Researchers say these could help reveal key insights into the impact of climate change, pollution, habitat loss and other stresses on tens of thousands of plant and animal species.

Citizen science websites are a potentially rich source of information about how plants and animals are responding to climate change. However, while existing artificial intelligence algorithms can automatically identify species in uploaded images, it is unclear whether they can also reveal other information.

Now, an international team of scientists has created a new tool to test how artificial intelligence algorithms can mine image libraries for additional information. This may include details such as what species are being eaten, how healthy they are, and which other species they interact with.

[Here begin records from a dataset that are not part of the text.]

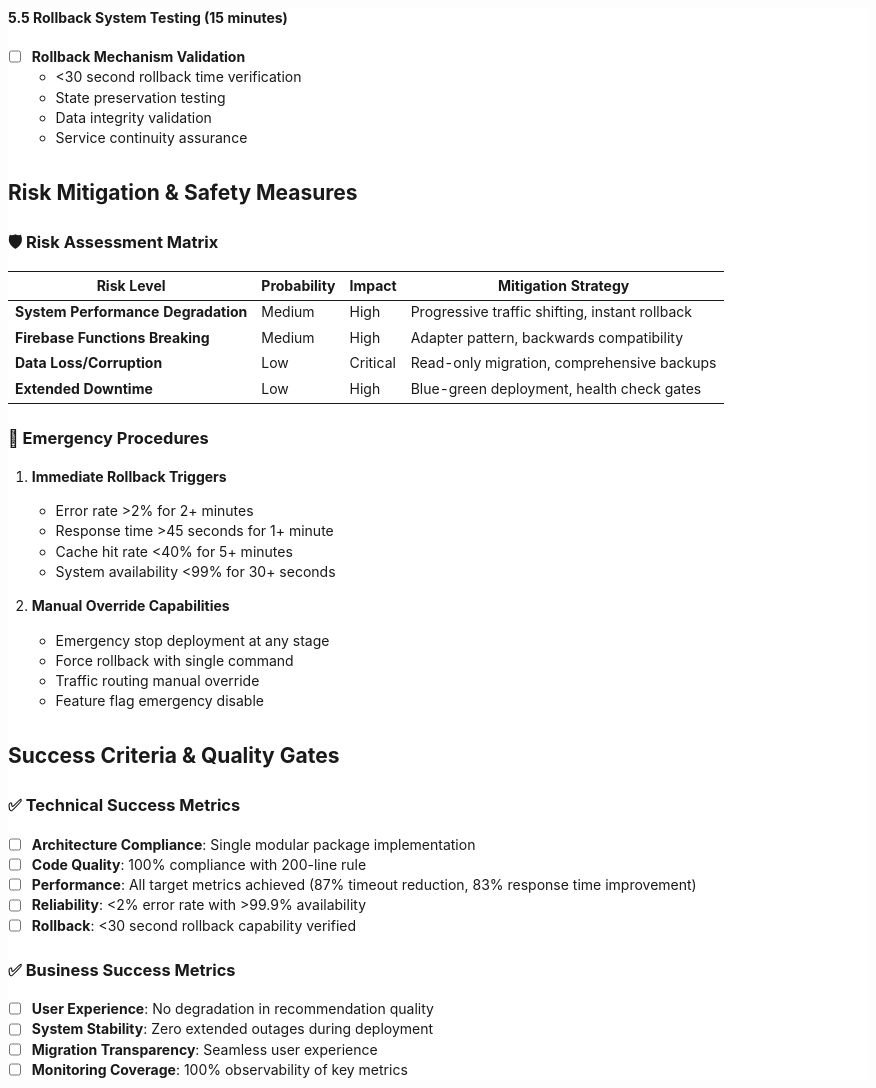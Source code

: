 #### 5.5 Rollback System Testing (15 minutes)  
- [ ] **Rollback Mechanism Validation**
  - <30 second rollback time verification
  - State preservation testing
  - Data integrity validation
  - Service continuity assurance

## Risk Mitigation & Safety Measures

### 🛡️ Risk Assessment Matrix

| Risk Level | Probability | Impact | Mitigation Strategy |
|------------|-------------|---------|-------------------|
| **System Performance Degradation** | Medium | High | Progressive traffic shifting, instant rollback |
| **Firebase Functions Breaking** | Medium | High | Adapter pattern, backwards compatibility |
| **Data Loss/Corruption** | Low | Critical | Read-only migration, comprehensive backups |
| **Extended Downtime** | Low | High | Blue-green deployment, health check gates |

### 🚨 Emergency Procedures

1. **Immediate Rollback Triggers**
   - Error rate >2% for 2+ minutes
   - Response time >45 seconds for 1+ minute  
   - Cache hit rate <40% for 5+ minutes
   - System availability <99% for 30+ seconds

2. **Manual Override Capabilities**
   - Emergency stop deployment at any stage
   - Force rollback with single command
   - Traffic routing manual override
   - Feature flag emergency disable

## Success Criteria & Quality Gates

### ✅ Technical Success Metrics
- [ ] **Architecture Compliance**: Single modular package implementation
- [ ] **Code Quality**: 100% compliance with 200-line rule
- [ ] **Performance**: All target metrics achieved (87% timeout reduction, 83% response time improvement)
- [ ] **Reliability**: <2% error rate with >99.9% availability
- [ ] **Rollback**: <30 second rollback capability verified

### ✅ Business Success Metrics  
- [ ] **User Experience**: No degradation in recommendation quality
- [ ] **System Stability**: Zero extended outages during deployment
- [ ] **Migration Transparency**: Seamless user experience
- [ ] **Monitoring Coverage**: 100% observability of key metrics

The tool, called INQUIRE, measures the ability of artificial intelligence to draw conclusions from an image library of 5 million wildlife photos uploaded to the iNaturalist citizen science website.

The research team found that current artificial intelligence algorithms can answer some of these types of questions, but not more complex ones. These include content that requires reasoning about small features in images and content that contains detailed scientific terminology.

The team said the findings highlight opportunities to develop new artificial intelligence algorithms that can better help scientists explore large image collections efficiently.

The peer-reviewed research results will be presented at NeurIPS, one of the leading conferences in the field of machine learning.

The team includes researchers from the University of Edinburgh, University College London, UMass Amherst, iNaturalist and the Massachusetts Institute of Technology (MIT). This work was partially supported by the Generative Artificial Intelligence Laboratory at the University of Edinburgh.

Dr Oisin Mac Aodha from the School of Information Science at the University of Edinburgh said: “Thousands of wildlife photos uploaded online every day provide scientists with valuable insights into where different species are found on Earth. However, understanding which species exist on Earth is just a matter of photos. The tip of the iceberg.

“These images can be an incredibly rich resource, but are largely untapped. Being able to quickly and accurately tease out the wealth of information they contain could provide important clues about how species are responding to challenges ranging from climate change to many others.” “

“This careful curation of data, with a focus on capturing real examples of scientific inquiry in the fields of ecology and environmental science research, has proven critical to expanding our understanding of current capabilities,” said Sarah Beery, Ph.D., assistant professor at MIT. important.

“It also outlines gaps in current research that we can now work to address, particularly for complex combinatorial queries, technical terminology, and fine-grained, subtle differences that delineate classes of interest to our collaborators.”